═════ RECORDED DATA

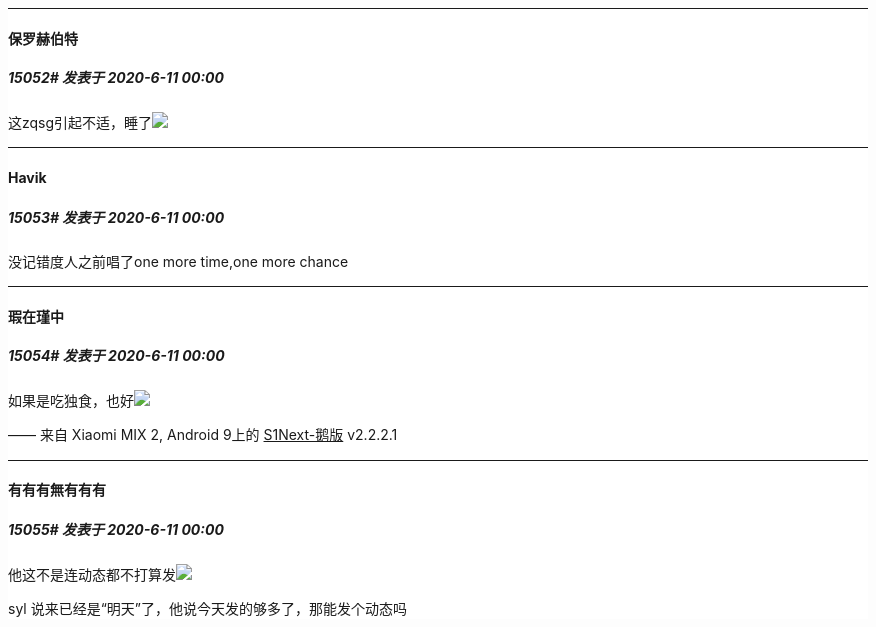 -----

####  保罗赫伯特  
##### 15052#       发表于 2020-6-11 00:00




这zqsg引起不适，睡了<img src="https://static.saraba1st.com/image/smiley/face2017/067.png" referrerpolicy="no-referrer">







-----

####  Havik  
##### 15053#       发表于 2020-6-11 00:00




没记错度人之前唱了one more time,one more chance







-----

####  瑕在瑾中  
##### 15054#       发表于 2020-6-11 00:00




如果是吃独食，也好<img src="https://static.saraba1st.com/image/smiley/face2017/139.png" referrerpolicy="no-referrer">

—— 来自 Xiaomi MIX 2, Android 9上的 [S1Next-鹅版](https://github.com/ykrank/S1-Next/releases) v2.2.2.1







-----

####  有有有無有有有  
##### 15055#       发表于 2020-6-11 00:00




他这不是连动态都不打算发<img src="https://static.saraba1st.com/image/smiley/face2017/001.png" referrerpolicy="no-referrer">

syl 说来已经是“明天”了，他说今天发的够多了，那能发个动态吗






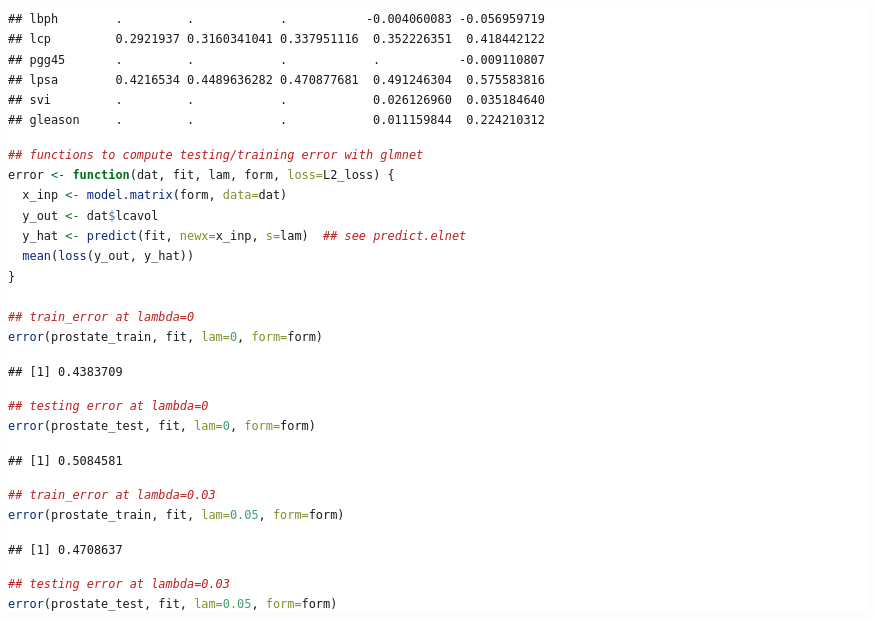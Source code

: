     ## lbph        .         .            .           -0.004060083 -0.056959719
    ## lcp         0.2921937 0.3160341041 0.337951116  0.352226351  0.418442122
    ## pgg45       .         .            .            .           -0.009110807
    ## lpsa        0.4216534 0.4489636282 0.470877681  0.491246304  0.575583816
    ## svi         .         .            .            0.026126960  0.035184640
    ## gleason     .         .            .            0.011159844  0.224210312

``` r
## functions to compute testing/training error with glmnet
error <- function(dat, fit, lam, form, loss=L2_loss) {
  x_inp <- model.matrix(form, data=dat)
  y_out <- dat$lcavol
  y_hat <- predict(fit, newx=x_inp, s=lam)  ## see predict.elnet
  mean(loss(y_out, y_hat))
}

## train_error at lambda=0
error(prostate_train, fit, lam=0, form=form)
```

    ## [1] 0.4383709

``` r
## testing error at lambda=0
error(prostate_test, fit, lam=0, form=form)
```

    ## [1] 0.5084581

``` r
## train_error at lambda=0.03
error(prostate_train, fit, lam=0.05, form=form)
```

    ## [1] 0.4708637

``` r
## testing error at lambda=0.03
error(prostate_test, fit, lam=0.05, form=form)
```
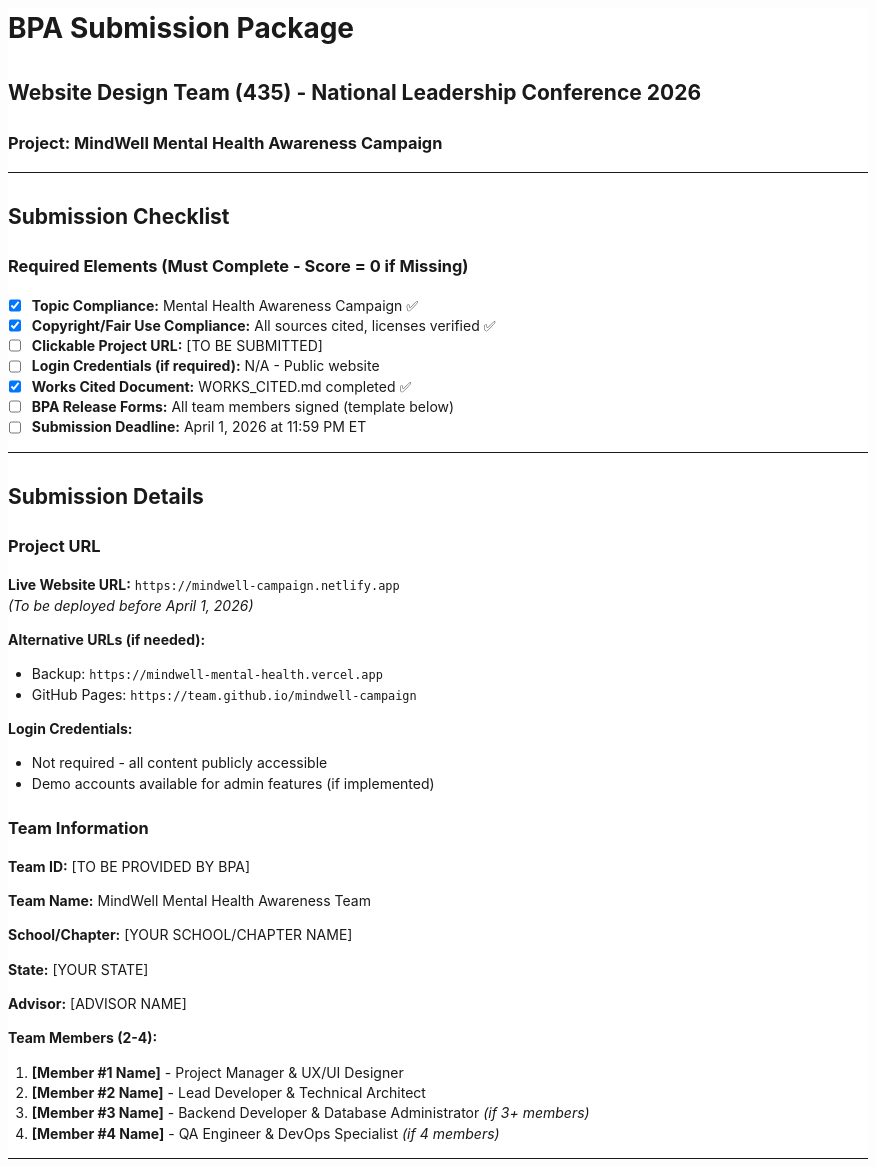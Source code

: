 # BPA Submission Package
## Website Design Team (435) - National Leadership Conference 2026

### Project: MindWell Mental Health Awareness Campaign

---

## Submission Checklist

### Required Elements (Must Complete - Score = 0 if Missing)

- [x] **Topic Compliance:** Mental Health Awareness Campaign ✅
- [x] **Copyright/Fair Use Compliance:** All sources cited, licenses verified ✅
- [ ] **Clickable Project URL:** [TO BE SUBMITTED]
- [ ] **Login Credentials (if required):** N/A - Public website
- [x] **Works Cited Document:** WORKS_CITED.md completed ✅
- [ ] **BPA Release Forms:** All team members signed (template below)
- [ ] **Submission Deadline:** April 1, 2026 at 11:59 PM ET

---

## Submission Details

### Project URL

**Live Website URL:** `https://mindwell-campaign.netlify.app`  
*(To be deployed before April 1, 2026)*

**Alternative URLs (if needed):**
- Backup: `https://mindwell-mental-health.vercel.app`
- GitHub Pages: `https://team.github.io/mindwell-campaign`

**Login Credentials:**
- Not required - all content publicly accessible
- Demo accounts available for admin features (if implemented)

### Team Information

**Team ID:** [TO BE PROVIDED BY BPA]

**Team Name:** MindWell Mental Health Awareness Team

**School/Chapter:** [YOUR SCHOOL/CHAPTER NAME]

**State:** [YOUR STATE]

**Advisor:** [ADVISOR NAME]

**Team Members (2-4):**
1. **[Member #1 Name]** - Project Manager & UX/UI Designer
2. **[Member #2 Name]** - Lead Developer & Technical Architect  
3. **[Member #3 Name]** - Backend Developer & Database Administrator *(if 3+ members)*
4. **[Member #4 Name]** - QA Engineer & DevOps Specialist *(if 4 members)*

---
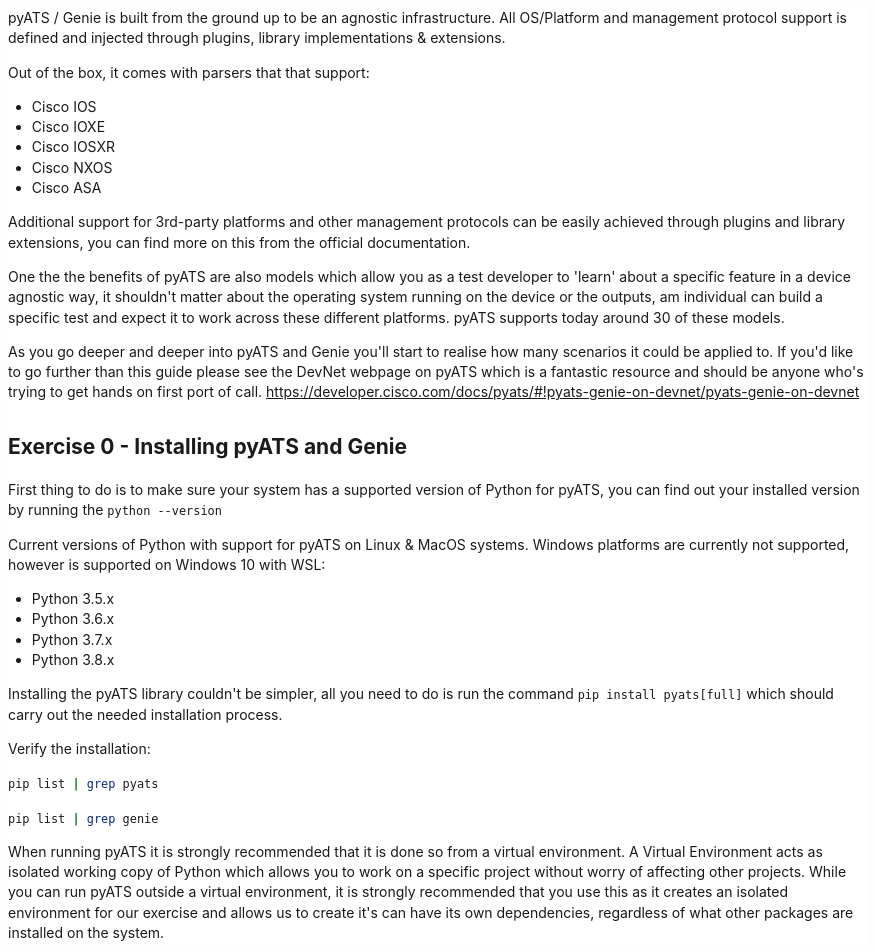pyATS / Genie is built from the ground up to be an agnostic infrastructure. All OS/Platform and management protocol support is defined and injected through plugins, library implementations & extensions.

Out of the box, it comes with parsers that that support:

- Cisco IOS
- Cisco IOXE
- Cisco IOSXR
- Cisco NXOS
- Cisco ASA

Additional support for 3rd-party platforms and other management protocols can be easily achieved through plugins and library extensions, you can find more on this from the official documentation.

One the the benefits of pyATS are also models which allow you as a test developer to 'learn' about a specific feature in a device agnostic way, it shouldn't matter about the operating system running on the device or the outputs, am individual can build a specific test and expect it to work across these different platforms. pyATS supports today around 30 of these models.

As you go deeper and deeper into pyATS and Genie you'll start to realise how many scenarios it could be applied to. If you'd like to go further than this guide please see the DevNet webpage on pyATS which is a fantastic resource and should be anyone who's trying to get hands on first port of call. https://developer.cisco.com/docs/pyats/#!pyats-genie-on-devnet/pyats-genie-on-devnet

## Exercise 0 - Installing pyATS and Genie

First thing to do is to make sure your system has a supported version of Python for pyATS, you can find out your installed version by running the `python --version`

Current versions of Python with support for pyATS on Linux & MacOS systems. Windows platforms are currently not supported, however is supported on Windows 10 with WSL:

- Python 3.5.x
- Python 3.6.x
- Python 3.7.x
- Python 3.8.x

Installing the pyATS library couldn't be simpler, all you need to do is run the command `pip install pyats[full]` which should carry out the needed installation process.

Verify the installation:

```bash
pip list | grep pyats
```

```bash
pip list | grep genie
```

When running pyATS it is strongly recommended that it is done so from a virtual environment. A Virtual Environment acts as isolated working copy of Python which allows you to work on a specific project without worry of affecting other projects. While you can run pyATS outside a virtual environment, it is strongly recommended that you use this as it creates an isolated environment for our exercise and allows us to create it's can have its own dependencies, regardless of what other packages are installed on the system.
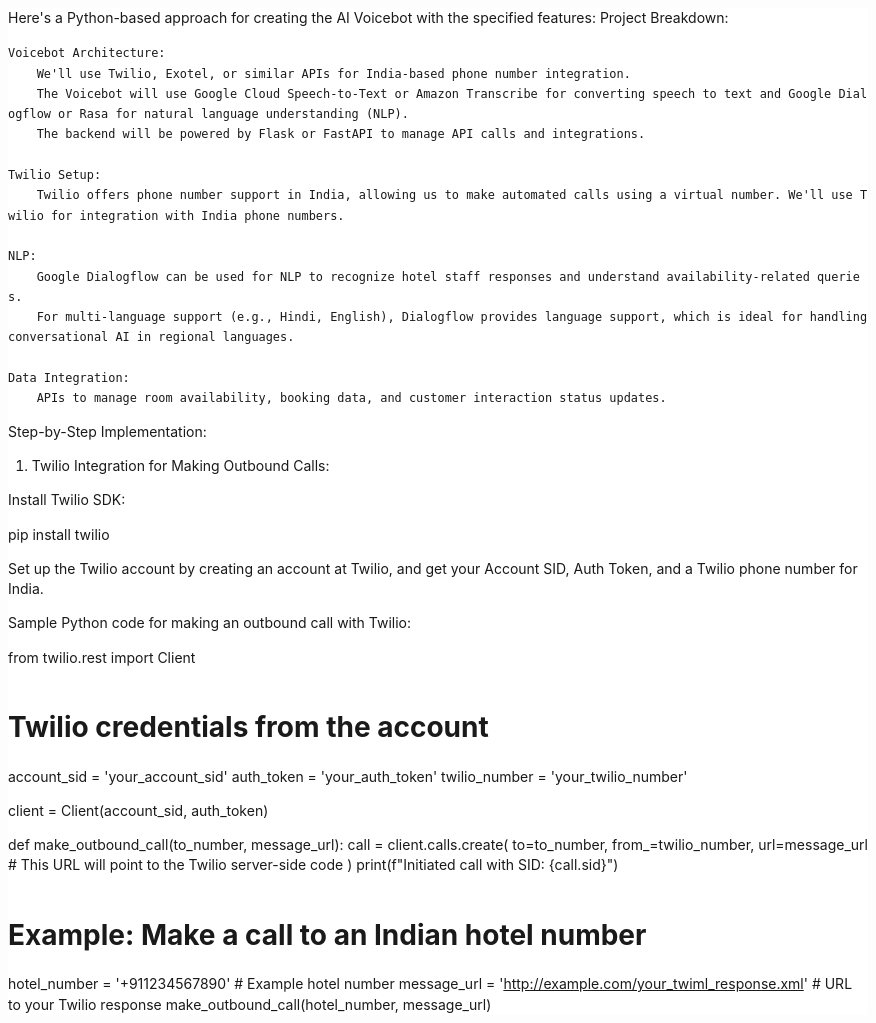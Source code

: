Here's a Python-based approach for creating the AI Voicebot with the specified features:
Project Breakdown:

    Voicebot Architecture:
        We'll use Twilio, Exotel, or similar APIs for India-based phone number integration.
        The Voicebot will use Google Cloud Speech-to-Text or Amazon Transcribe for converting speech to text and Google Dialogflow or Rasa for natural language understanding (NLP).
        The backend will be powered by Flask or FastAPI to manage API calls and integrations.

    Twilio Setup:
        Twilio offers phone number support in India, allowing us to make automated calls using a virtual number. We'll use Twilio for integration with India phone numbers.

    NLP:
        Google Dialogflow can be used for NLP to recognize hotel staff responses and understand availability-related queries.
        For multi-language support (e.g., Hindi, English), Dialogflow provides language support, which is ideal for handling conversational AI in regional languages.

    Data Integration:
        APIs to manage room availability, booking data, and customer interaction status updates.

Step-by-Step Implementation:
1. Twilio Integration for Making Outbound Calls:

Install Twilio SDK:

pip install twilio

Set up the Twilio account by creating an account at Twilio, and get your Account SID, Auth Token, and a Twilio phone number for India.

Sample Python code for making an outbound call with Twilio:

from twilio.rest import Client

# Twilio credentials from the account
account_sid = 'your_account_sid'
auth_token = 'your_auth_token'
twilio_number = 'your_twilio_number'

client = Client(account_sid, auth_token)

def make_outbound_call(to_number, message_url):
    call = client.calls.create(
        to=to_number,
        from_=twilio_number,
        url=message_url  # This URL will point to the Twilio server-side code
    )
    print(f"Initiated call with SID: {call.sid}")

# Example: Make a call to an Indian hotel number
hotel_number = '+911234567890'  # Example hotel number
message_url = 'http://example.com/your_twiml_response.xml'  # URL to your Twilio response
make_outbound_call(hotel_number, message_url)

══════════

__WORK TO BE COMPLETED__: Transcribe, exactly and without pictures, everything in the data from the line with "[YOUR SCHOOL/CHAPTER NAME]" down to the line with "Additional support for", both included.

__FINISHED EXERCISE__:
**School/Chapter:** [YOUR SCHOOL/CHAPTER NAME]

**State:** [YOUR STATE]

**Advisor:** [ADVISOR NAME]

**Team Members (2-4):**
1. **[Member #1 Name]** - Project Manager & UX/UI Designer
2. **[Member #2 Name]** - Lead Developer & Technical Architect  
3. **[Member #3 Name]** - Backend Developer & Database Administrator *(if 3+ members)*
4. **[Member #4 Name]** - QA Engineer & DevOps Specialist *(if 4 members)*

---
pyATS / Genie is built from the ground up to be an agnostic infrastructure. All OS/Platform and management protocol support is defined and injected through plugins, library implementations & extensions.

Out of the box, it comes with parsers that that support:

- Cisco IOS
- Cisco IOXE
- Cisco IOSXR
- Cisco NXOS
- Cisco ASA

Additional support for 3rd-party platforms and other management protocols can be easily achieved through plugins and library extensions, you can find more on this from the official documentation.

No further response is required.